Some sound controllers use separate analog-to-digital converters (ADCs) and digital-to-analog converters (DACs). Lower-quality controllers perform both kinds of conversion in a single circuit called a CODEC (COder/DECoder).
In order to convert analog sound to digital form, the processor on the sound card slices the analog audio stream into tiny pieces, and it measures the volume and frequencies of the sound in each piece. The quality of a digital recording depends on two elements: the number of slices per second (the sampling rate or sample rate) and the number of digital bits the processor uses to store each sample (the bit depth).
A sound controller can play existing files, and it can also instruct the CPU to create new sound recordings and store them on the computer's disk drive.
The combined sampling rate and bit depth is often described as the bit rate of a recording; the quality of the recording improves as the sampling rate and bit depth increase. For example, the bit rate of a commercial audio CD is 16 bits and 44,100 samples per second, or 16-bits/44.1 kHz, but many recording studios and sound archivists create and store their digital master recordings at 24-bits/96 kHz, or even 24-bits/192 kHz. Of course, there's definitely a point of diminishing returns where most listeners can't hear any improvement, but a higher bit rate also allows an audio engineer to perform more precise processing on a recording to reduce noise or add special effects.
If you're acquainted with the way your computer handles video, the rest of a sound controller's operation might sound familiar: a specialized processor called the digital signal processor (DSP) controls the conversions between analog and digital sound, and exchanges instructions with the computer's central processor. The CPU treats the sound controller as one more source and destination for data to and from active programs.

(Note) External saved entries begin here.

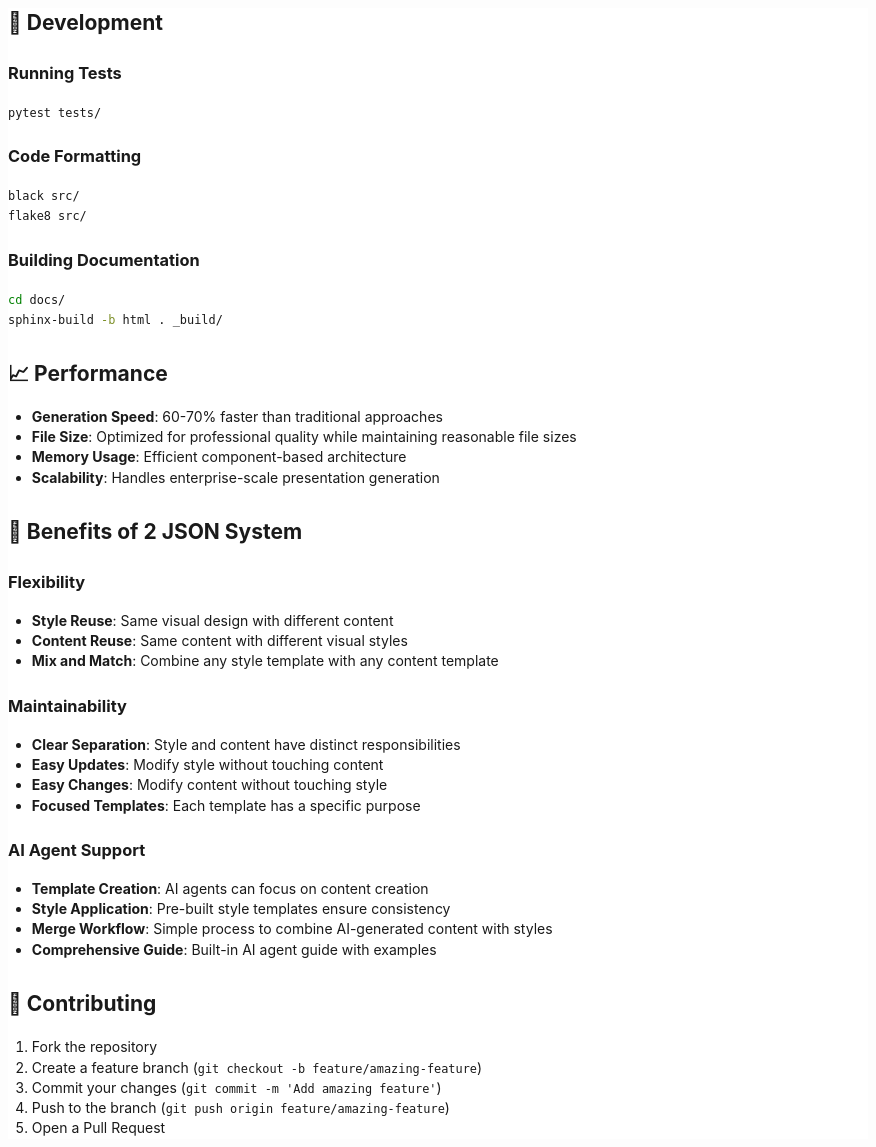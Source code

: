 ## 🔧 Development

### Running Tests
```bash
pytest tests/
```

### Code Formatting
```bash
black src/
flake8 src/
```

### Building Documentation
```bash
cd docs/
sphinx-build -b html . _build/
```

## 📈 Performance

- **Generation Speed**: 60-70% faster than traditional approaches
- **File Size**: Optimized for professional quality while maintaining reasonable file sizes
- **Memory Usage**: Efficient component-based architecture
- **Scalability**: Handles enterprise-scale presentation generation

## 🎯 Benefits of 2 JSON System

### **Flexibility**
- **Style Reuse**: Same visual design with different content
- **Content Reuse**: Same content with different visual styles
- **Mix and Match**: Combine any style template with any content template

### **Maintainability**
- **Clear Separation**: Style and content have distinct responsibilities
- **Easy Updates**: Modify style without touching content
- **Easy Changes**: Modify content without touching style
- **Focused Templates**: Each template has a specific purpose

### **AI Agent Support**
- **Template Creation**: AI agents can focus on content creation
- **Style Application**: Pre-built style templates ensure consistency
- **Merge Workflow**: Simple process to combine AI-generated content with styles
- **Comprehensive Guide**: Built-in AI agent guide with examples

## 🤝 Contributing

1. Fork the repository
2. Create a feature branch (`git checkout -b feature/amazing-feature`)
3. Commit your changes (`git commit -m 'Add amazing feature'`)
4. Push to the branch (`git push origin feature/amazing-feature`)
5. Open a Pull Request
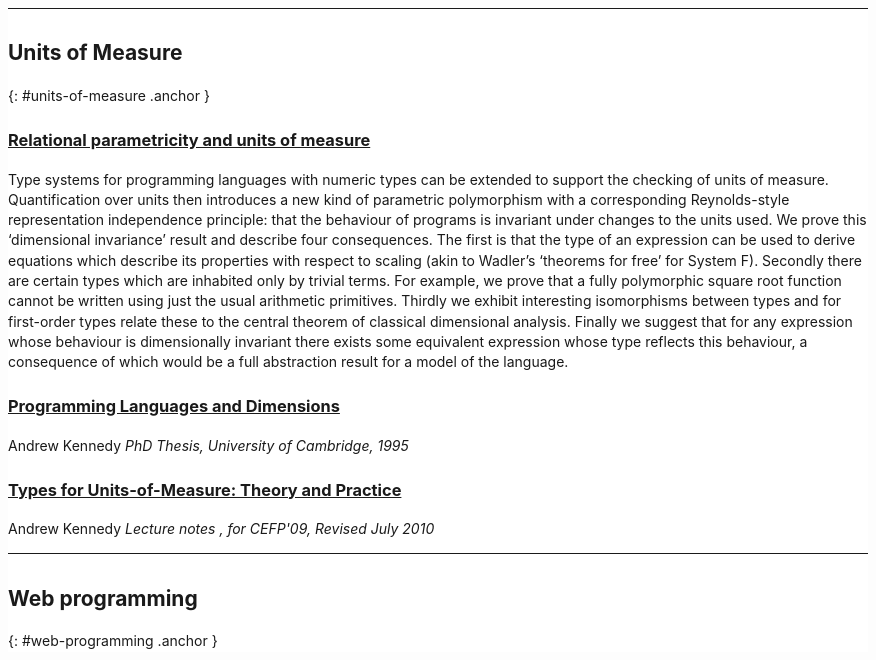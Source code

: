 
--------------


## Units of Measure
{: #units-of-measure .anchor }


### [Relational parametricity and units of measure](http://dl.acm.org/citation.cfm?id=263761)

Type systems for programming languages with numeric
types can be extended to support the checking of units
of measure. Quantification over units then introduces
a new kind of parametric polymorphism with a corresponding
Reynolds-style representation independence
principle: that the behaviour of programs is invariant
under changes to the units used. We prove this ‘dimensional
invariance’ result and describe four consequences.
The first is that the type of an expression can be used to
derive equations which describe its properties with respect
to scaling (akin to Wadler’s ‘theorems for free’ for
System F). Secondly there are certain types which are
inhabited only by trivial terms. For example, we prove
that a fully polymorphic square root function cannot
be written using just the usual arithmetic primitives.
Thirdly we exhibit interesting isomorphisms between
types and for first-order types relate these to the central
theorem of classical dimensional analysis. Finally
we suggest that for any expression whose behaviour is
dimensionally invariant there exists some equivalent expression
whose type reflects this behaviour, a consequence
of which would be a full abstraction result for
a model of the language.

### [Programming Languages and Dimensions](https://www.cl.cam.ac.uk/techreports/UCAM-CL-TR-391.pdf)

Andrew Kennedy
_PhD Thesis, University of Cambridge, 1995_

### [Types for Units-of-Measure: Theory and Practice](http://research.microsoft.com/en-us/um/people/akenn/units/cefp09typesforunitsofmeasure.pdf)

Andrew Kennedy
_Lecture notes , for CEFP'09, Revised July 2010_

--------------

##  Web programming
{: #web-programming    .anchor }
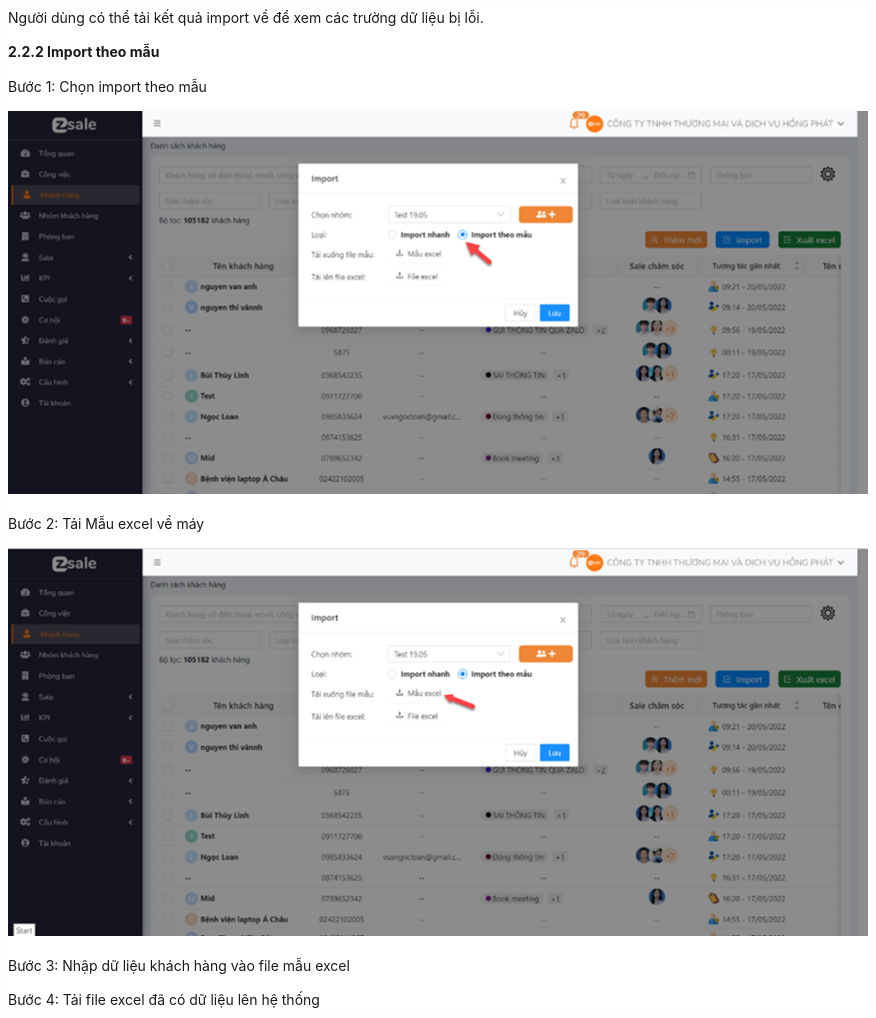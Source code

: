 Người dùng có thể tải kết quả import về để xem các trường dữ liệu bị lỗi.

**2.2.2   Import theo mẫu**

Bước 1: Chọn import theo mẫu

![](<../../../.gitbook/assets/image (57).png>)

Bước 2: Tải Mẫu excel về máy

![](<../../../.gitbook/assets/image (73).png>)

Bước 3: Nhập dữ liệu khách hàng vào file mẫu excel

Bước 4: Tải file excel đã có dữ liệu lên hệ thống&#x20;
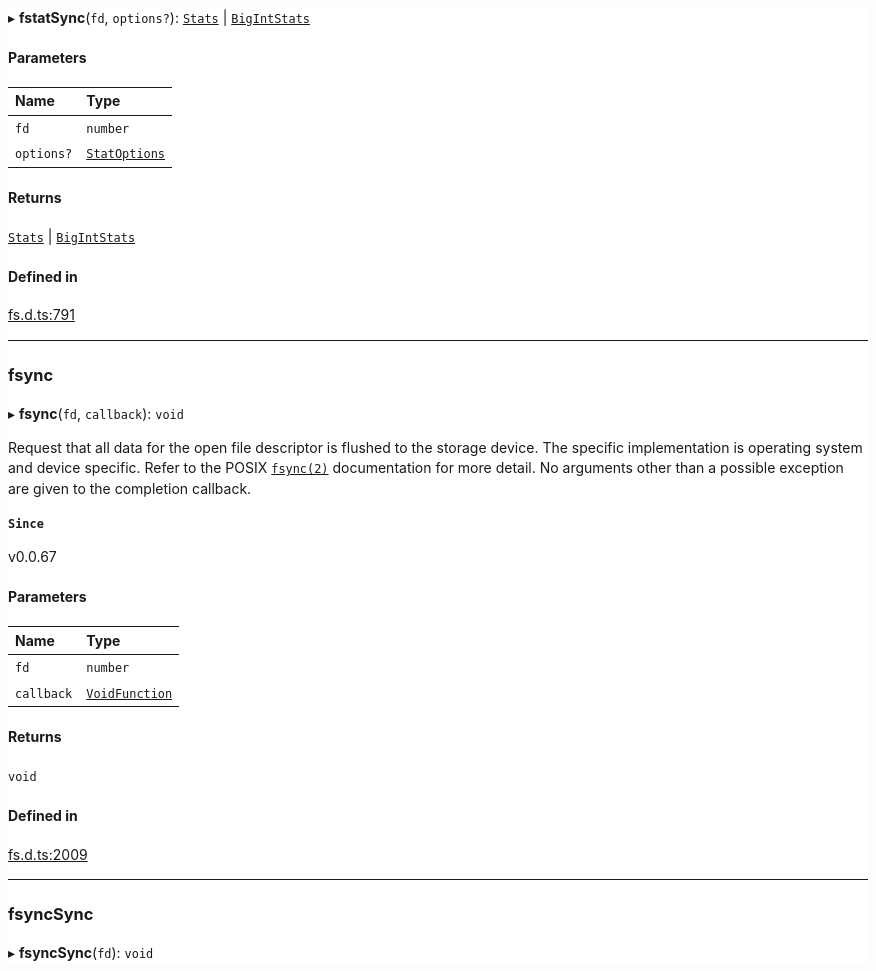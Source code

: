 ▸ **fstatSync**(`fd`, `options?`): [`Stats`](../classes/fs._fs_.Stats.md) \| [`BigIntStats`](../interfaces/fs._fs_.BigIntStats.md)

#### Parameters

| Name | Type |
| :------ | :------ |
| `fd` | `number` |
| `options?` | [`StatOptions`](../interfaces/fs._fs_.StatOptions.md) |

#### Returns

[`Stats`](../classes/fs._fs_.Stats.md) \| [`BigIntStats`](../interfaces/fs._fs_.BigIntStats.md)

#### Defined in

[fs.d.ts:791](https://github.com/goodcodedev/bun-types/blob/8bd1b3a/fs.d.ts#L791)

___

### fsync

▸ **fsync**(`fd`, `callback`): `void`

Request that all data for the open file descriptor is flushed to the storage
device. The specific implementation is operating system and device specific.
Refer to the POSIX [`fsync(2)`](http://man7.org/linux/man-pages/man2/fsync.2.html) documentation for more detail. No arguments other
than a possible exception are given to the completion callback.

**`Since`**

v0.0.67

#### Parameters

| Name | Type |
| :------ | :------ |
| `fd` | `number` |
| `callback` | [`VoidFunction`](../interfaces/bun.VoidFunction.md) |

#### Returns

`void`

#### Defined in

[fs.d.ts:2009](https://github.com/goodcodedev/bun-types/blob/8bd1b3a/fs.d.ts#L2009)

___

### fsyncSync

▸ **fsyncSync**(`fd`): `void`
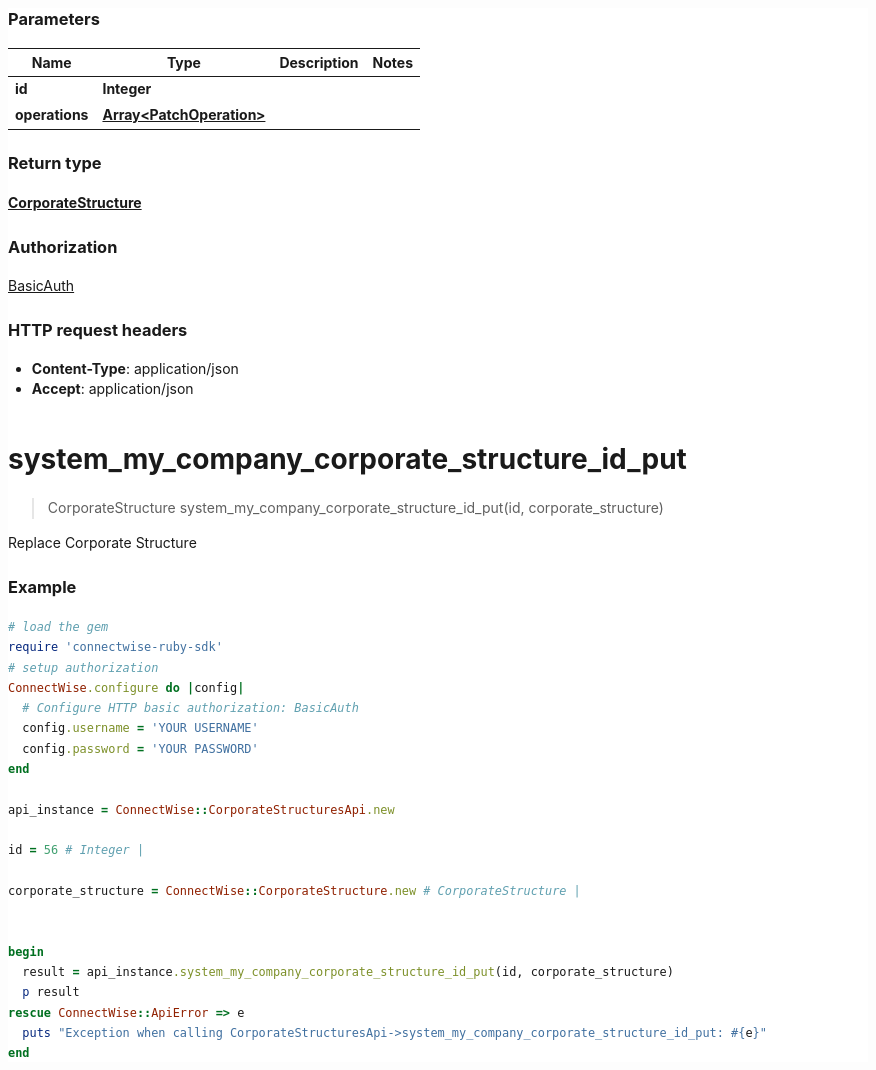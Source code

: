 ### Parameters

Name | Type | Description  | Notes
------------- | ------------- | ------------- | -------------
 **id** | **Integer**|  | 
 **operations** | [**Array&lt;PatchOperation&gt;**](PatchOperation.md)|  | 

### Return type

[**CorporateStructure**](CorporateStructure.md)

### Authorization

[BasicAuth](../README.md#BasicAuth)

### HTTP request headers

 - **Content-Type**: application/json
 - **Accept**: application/json



# **system_my_company_corporate_structure_id_put**
> CorporateStructure system_my_company_corporate_structure_id_put(id, corporate_structure)



Replace Corporate Structure

### Example
```ruby
# load the gem
require 'connectwise-ruby-sdk'
# setup authorization
ConnectWise.configure do |config|
  # Configure HTTP basic authorization: BasicAuth
  config.username = 'YOUR USERNAME'
  config.password = 'YOUR PASSWORD'
end

api_instance = ConnectWise::CorporateStructuresApi.new

id = 56 # Integer | 

corporate_structure = ConnectWise::CorporateStructure.new # CorporateStructure | 


begin
  result = api_instance.system_my_company_corporate_structure_id_put(id, corporate_structure)
  p result
rescue ConnectWise::ApiError => e
  puts "Exception when calling CorporateStructuresApi->system_my_company_corporate_structure_id_put: #{e}"
end
```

CROSS-REF | See Chapter 10 for more information about understanding video in a computer. |
Some programs, such as Windows Media Player and RealPlayer, act as readers for sound files and incoming data streams. When you want to listen to an audio file stored on your disk drive, a CD, or a streaming Internet service, one of these programs reads the data in the file or stream and sends it to the sound card. Other programs can send sounds directly to the sound controller, without the need for a separate program in between. For example, when America Online produces its well-known "You've got mail!" message, the audio goes directly to the sound controller.